(TASK TO CARRY OUT) Only the lines below from the one containing "vulnérable, puis par sa correction." to the one containing "des en-têtes de" should be repeated, both included and unchanged.

Collected data:
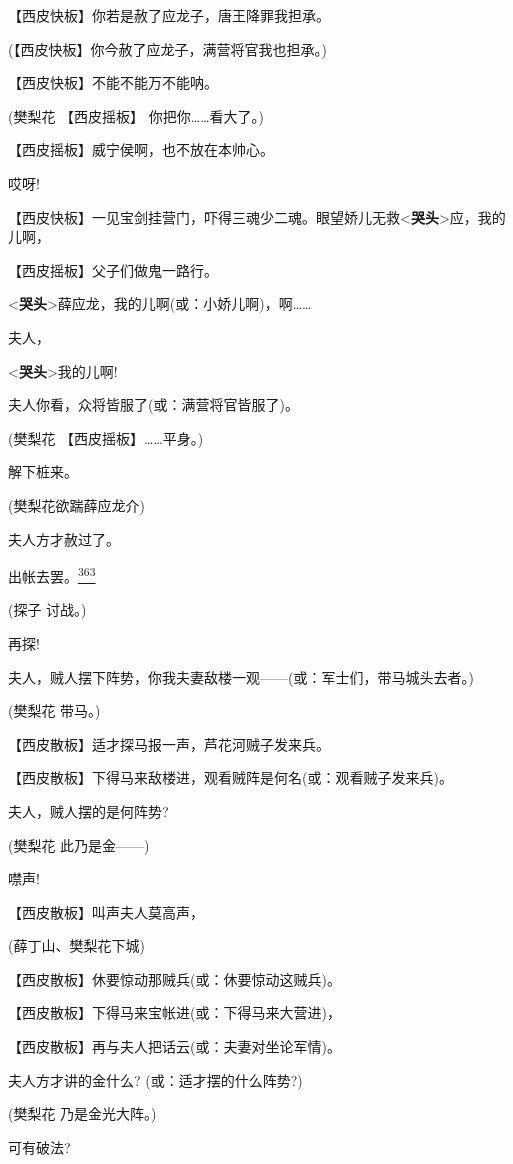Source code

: 【西皮快板】你若是赦了应龙子，唐王降罪我担承。

(【西皮快板】你今赦了应龙子，满营将官我也担承。)

【西皮快板】不能不能万不能呐。

(樊梨花 【西皮摇板】 你把你\ldots{}\ldots{}看大了。)

【西皮摇板】威宁侯啊，也不放在本帅心。

哎呀!

【西皮快板】一见宝剑挂营门，吓得三魂少二魂。眼望娇儿无救\textless{}\textbf{哭头}\textgreater{}应，我的儿啊，

【西皮摇板】父子们做鬼一路行。

\textless{}\textbf{哭头}\textgreater{}薛应龙，我的儿啊(或：小娇儿啊)，啊\ldots{}\ldots{}

夫人，

\textless{}\textbf{哭头}\textgreater{}我的儿啊!

夫人你看，众将皆服了(或：满营将官皆服了)。

(樊梨花 【西皮摇板】\ldots{}\ldots{}平身。)

解下桩来。

(樊梨花欲踹薛应龙介)

夫人方才赦过了。

出帐去罢。\protect\hyperlink{fn363}{\textsuperscript{363}}

(探子 讨战。)

再探!

夫人，贼人摆下阵势，你我夫妻敌楼一观------(或：军士们，带马城头去者。)

(樊梨花 带马。)

【西皮散板】适才探马报一声，芦花河贼子发来兵。

【西皮散板】下得马来敌楼进，观看贼阵是何名(或：观看贼子发来兵)。

夫人，贼人摆的是何阵势?

(樊梨花 此乃是金------)

噤声!

【西皮散板】叫声夫人莫高声，

(薛丁山、樊梨花下城)

【西皮散板】休要惊动那贼兵(或：休要惊动这贼兵)。

【西皮散板】下得马来宝帐进(或：下得马来大营进)，

【西皮散板】再与夫人把话云(或：夫妻对坐论军情)。

夫人方才讲的金什么? (或：适才摆的什么阵势?)

(樊梨花 乃是金光大阵。)

可有破法?


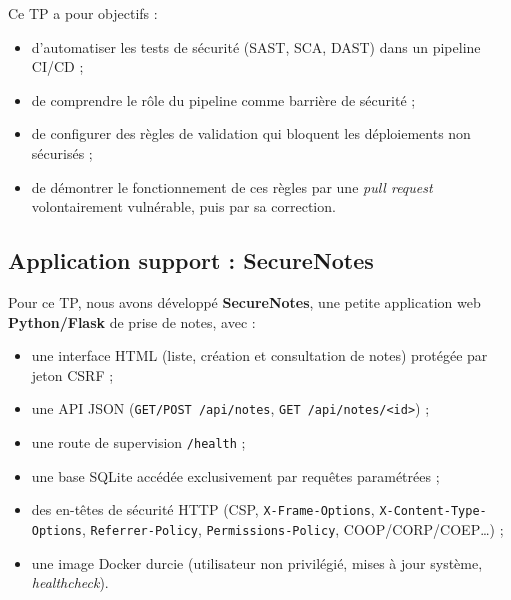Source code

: \documentclass[11pt,a4paper]{article}
\newcommand{\fichier}[1]{\texttt{#1}}
\begin{document}
Ce TP a pour objectifs :
\begin{itemize}[itemsep=2pt]
  \item d'automatiser les tests de sécurité (SAST, SCA, DAST) dans un pipeline CI/CD ;
  \item de comprendre le rôle du pipeline comme barrière de sécurité ;
  \item de configurer des règles de validation qui bloquent les déploiements non sécurisés ;
  \item de démontrer le fonctionnement de ces règles par une \emph{pull request} volontairement
        vulnérable, puis par sa correction.
\end{itemize}

\subsection{Application support : SecureNotes}

Pour ce TP, nous avons développé \textbf{SecureNotes}, une petite application web
\textbf{Python/Flask} de prise de notes, avec :
\begin{itemize}[itemsep=2pt]
  \item une interface HTML (liste, création et consultation de notes) protégée par jeton CSRF ;
  \item une API JSON (\fichier{GET/POST /api/notes}, \fichier{GET /api/notes/<id>}) ;
  \item une route de supervision \fichier{/health} ;
  \item une base SQLite accédée exclusivement par requêtes paramétrées ;
  \item des en-têtes de sécurité HTTP (CSP, \fichier{X-Frame-Options}, \fichier{X-Content-Type-Options},
        \fichier{Referrer-Policy}, \fichier{Permissions-Policy}, COOP/CORP/COEP\ldots) ;
  \item une image Docker durcie (utilisateur non privilégié, mises à jour système, \emph{healthcheck}).
\end{itemize}
\end{document}

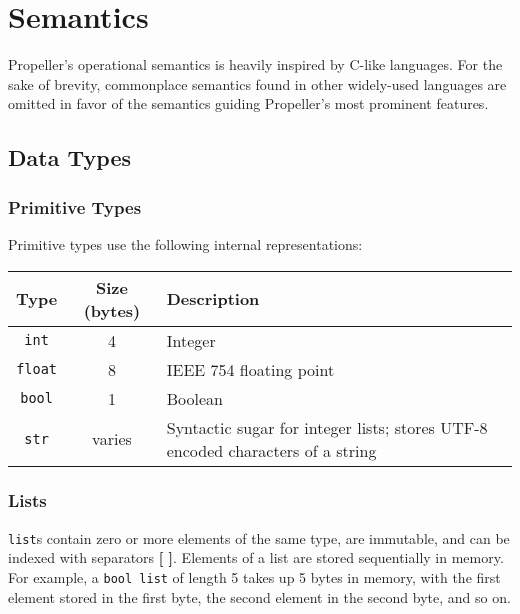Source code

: \section{Semantics}



Propeller's operational semantics is heavily inspired by C-like languages. For the sake of
brevity, commonplace semantics found in other widely-used languages are omitted in
favor of the semantics guiding Propeller's most prominent features.


\subsection{Data Types}

\subsubsection{Primitive Types}
Primitive types use the following internal representations:
\begin{center}
\begin{tabular}{| c | c | p{8cm} | }
\hline
 \textbf{Type} & \textbf{Size (bytes)} & \textbf{Description} \\
 \hline
 \texttt{int} & 4 & Integer \\
 \hline
 \texttt{float} & 8 & IEEE 754 floating point \\
 \hline
 \texttt{bool} & 1 & Boolean \\
 \hline
 \texttt{str} & varies & Syntactic sugar for integer lists; stores UTF-8 encoded characters of a
 string \\
\hline
\end{tabular}
\end{center}

\subsubsection{Lists}
\texttt{list}s contain zero or more elements of the same type, are immutable, and can be
indexed with separators \textbf{[ ]}. Elements of a list are stored sequentially in memory.
For example, a \texttt{bool list} of length 5 takes up 5 bytes in memory, with the first element
stored in the first byte, the second element in the second byte, and so on.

(YOUR SOLUTION)
        vulnérable, puis par sa correction.
\end{itemize}

\subsection{Application support : SecureNotes}

Pour ce TP, nous avons développé \textbf{SecureNotes}, une petite application web
\textbf{Python/Flask} de prise de notes, avec :
\begin{itemize}[itemsep=2pt]
  \item une interface HTML (liste, création et consultation de notes) protégée par jeton CSRF ;
  \item une API JSON (\fichier{GET/POST /api/notes}, \fichier{GET /api/notes/<id>}) ;
  \item une route de supervision \fichier{/health} ;
  \item une base SQLite accédée exclusivement par requêtes paramétrées ;
  \item des en-têtes de sécurité HTTP (CSP, \fichier{X-Frame-Options}, \fichier{X-Content-Type-Options},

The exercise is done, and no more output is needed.